--- Task goal ---
What is needed is an exact copy of the records, with the images left out.

--- Supplied material ---
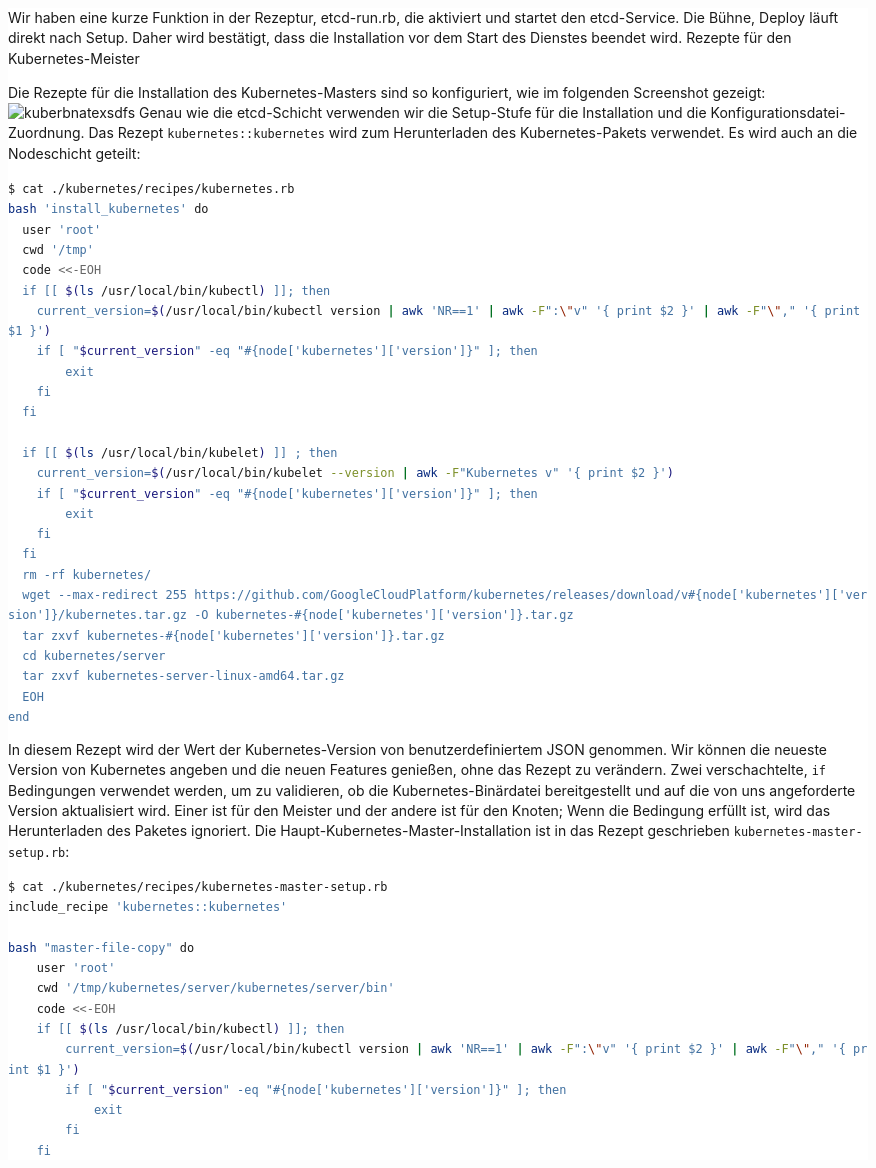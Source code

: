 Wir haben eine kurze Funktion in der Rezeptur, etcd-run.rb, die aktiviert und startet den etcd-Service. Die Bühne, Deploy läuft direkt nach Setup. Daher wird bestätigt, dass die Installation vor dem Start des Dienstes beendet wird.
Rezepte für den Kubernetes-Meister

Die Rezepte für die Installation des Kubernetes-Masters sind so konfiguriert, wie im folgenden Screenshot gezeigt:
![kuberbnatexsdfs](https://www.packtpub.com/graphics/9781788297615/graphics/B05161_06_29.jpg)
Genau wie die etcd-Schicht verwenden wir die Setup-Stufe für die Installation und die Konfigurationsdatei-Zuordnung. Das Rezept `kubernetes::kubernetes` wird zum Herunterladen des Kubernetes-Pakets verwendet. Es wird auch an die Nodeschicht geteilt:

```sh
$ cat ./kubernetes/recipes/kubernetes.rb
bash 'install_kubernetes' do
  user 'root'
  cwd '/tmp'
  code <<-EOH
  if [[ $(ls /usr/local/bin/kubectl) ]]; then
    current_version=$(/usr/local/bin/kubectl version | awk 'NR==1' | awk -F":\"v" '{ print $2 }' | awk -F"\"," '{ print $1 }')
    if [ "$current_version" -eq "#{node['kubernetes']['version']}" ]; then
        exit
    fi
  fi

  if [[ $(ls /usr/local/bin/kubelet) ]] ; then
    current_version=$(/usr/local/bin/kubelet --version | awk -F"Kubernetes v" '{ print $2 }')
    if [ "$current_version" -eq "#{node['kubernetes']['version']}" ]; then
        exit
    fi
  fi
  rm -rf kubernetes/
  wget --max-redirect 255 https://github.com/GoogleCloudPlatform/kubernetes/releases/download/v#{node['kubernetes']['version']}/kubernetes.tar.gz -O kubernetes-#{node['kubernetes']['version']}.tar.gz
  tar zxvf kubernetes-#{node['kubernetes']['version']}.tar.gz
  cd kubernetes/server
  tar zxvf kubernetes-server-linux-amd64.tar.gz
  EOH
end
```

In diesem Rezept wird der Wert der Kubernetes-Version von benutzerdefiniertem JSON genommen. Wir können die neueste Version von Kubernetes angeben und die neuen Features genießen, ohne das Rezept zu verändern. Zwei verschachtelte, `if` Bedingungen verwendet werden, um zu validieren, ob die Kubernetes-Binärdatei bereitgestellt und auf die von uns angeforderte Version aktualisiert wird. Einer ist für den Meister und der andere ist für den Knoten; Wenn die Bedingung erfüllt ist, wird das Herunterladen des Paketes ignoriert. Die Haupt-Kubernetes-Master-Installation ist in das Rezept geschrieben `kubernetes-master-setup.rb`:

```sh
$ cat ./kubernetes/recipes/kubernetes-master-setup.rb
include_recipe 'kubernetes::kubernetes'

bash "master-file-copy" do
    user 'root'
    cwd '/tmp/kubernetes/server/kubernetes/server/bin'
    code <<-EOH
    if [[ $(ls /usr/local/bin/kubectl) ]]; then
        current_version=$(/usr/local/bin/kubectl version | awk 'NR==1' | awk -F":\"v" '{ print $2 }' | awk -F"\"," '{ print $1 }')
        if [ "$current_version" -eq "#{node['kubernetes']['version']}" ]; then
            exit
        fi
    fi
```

--- Result of this task ---
Source code

: Wir haben eine kurze Funktion in der Rezeptur, etcd-run.rb, die aktiviert und startet den etcd-Service. Die Bühne, Deploy läuft direkt nach Setup. Daher wird bestätigt, dass die Installation vor dem Start des Dienstes beendet wird.
Rezepte für den Kubernetes-Meister

Die Rezepte für die Installation des Kubernetes-Masters sind so konfiguriert, wie im folgenden Screenshot gezeigt:
![kuberbnatexsdfs](https://www.packtpub.com/graphics/9781788297615/graphics/B05161_06_29.jpg)
Genau wie die etcd-Schicht verwenden wir die Setup-Stufe für die Installation und die Konfigurationsdatei-Zuordnung. Das Rezept `kubernetes::kubernetes` wird zum Herunterladen des Kubernetes-Pakets verwendet. Es wird auch an die Nodeschicht geteilt:

```sh
$ cat ./kubernetes/recipes/kubernetes.rb
bash 'install_kubernetes' do
  user 'root'
  cwd '/tmp'
  code <<-EOH
  if [[ $(ls /usr/local/bin/kubectl) ]]; then
    current_version=$(/usr/local/bin/kubectl version | awk 'NR==1' | awk -F":\"v" '{ print $2 }' | awk -F"\"," '{ print $1 }')
    if [ "$current_version" -eq "#{node['kubernetes']['version']}" ]; then
        exit
    fi
  fi

  if [[ $(ls /usr/local/bin/kubelet) ]] ; then
    current_version=$(/usr/local/bin/kubelet --version | awk -F"Kubernetes v" '{ print $2 }')
    if [ "$current_version" -eq "#{node['kubernetes']['version']}" ]; then
        exit
    fi
  fi
  rm -rf kubernetes/
  wget --max-redirect 255 https://github.com/GoogleCloudPlatform/kubernetes/releases/download/v#{node['kubernetes']['version']}/kubernetes.tar.gz -O kubernetes-#{node['kubernetes']['version']}.tar.gz
  tar zxvf kubernetes-#{node['kubernetes']['version']}.tar.gz
  cd kubernetes/server
  tar zxvf kubernetes-server-linux-amd64.tar.gz
  EOH
end
```

In diesem Rezept wird der Wert der Kubernetes-Version von benutzerdefiniertem JSON genommen. Wir können die neueste Version von Kubernetes angeben und die neuen Features genießen, ohne das Rezept zu verändern. Zwei verschachtelte, `if` Bedingungen verwendet werden, um zu validieren, ob die Kubernetes-Binärdatei bereitgestellt und auf die von uns angeforderte Version aktualisiert wird. Einer ist für den Meister und der andere ist für den Knoten; Wenn die Bedingung erfüllt ist, wird das Herunterladen des Paketes ignoriert. Die Haupt-Kubernetes-Master-Installation ist in das Rezept geschrieben `kubernetes-master-setup.rb`:

```sh
$ cat ./kubernetes/recipes/kubernetes-master-setup.rb
include_recipe 'kubernetes::kubernetes'

bash "master-file-copy" do
    user 'root'
    cwd '/tmp/kubernetes/server/kubernetes/server/bin'
    code <<-EOH
    if [[ $(ls /usr/local/bin/kubectl) ]]; then
        current_version=$(/usr/local/bin/kubectl version | awk 'NR==1' | awk -F":\"v" '{ print $2 }' | awk -F"\"," '{ print $1 }')
        if [ "$current_version" -eq "#{node['kubernetes']['version']}" ]; then
            exit
        fi
    fi
```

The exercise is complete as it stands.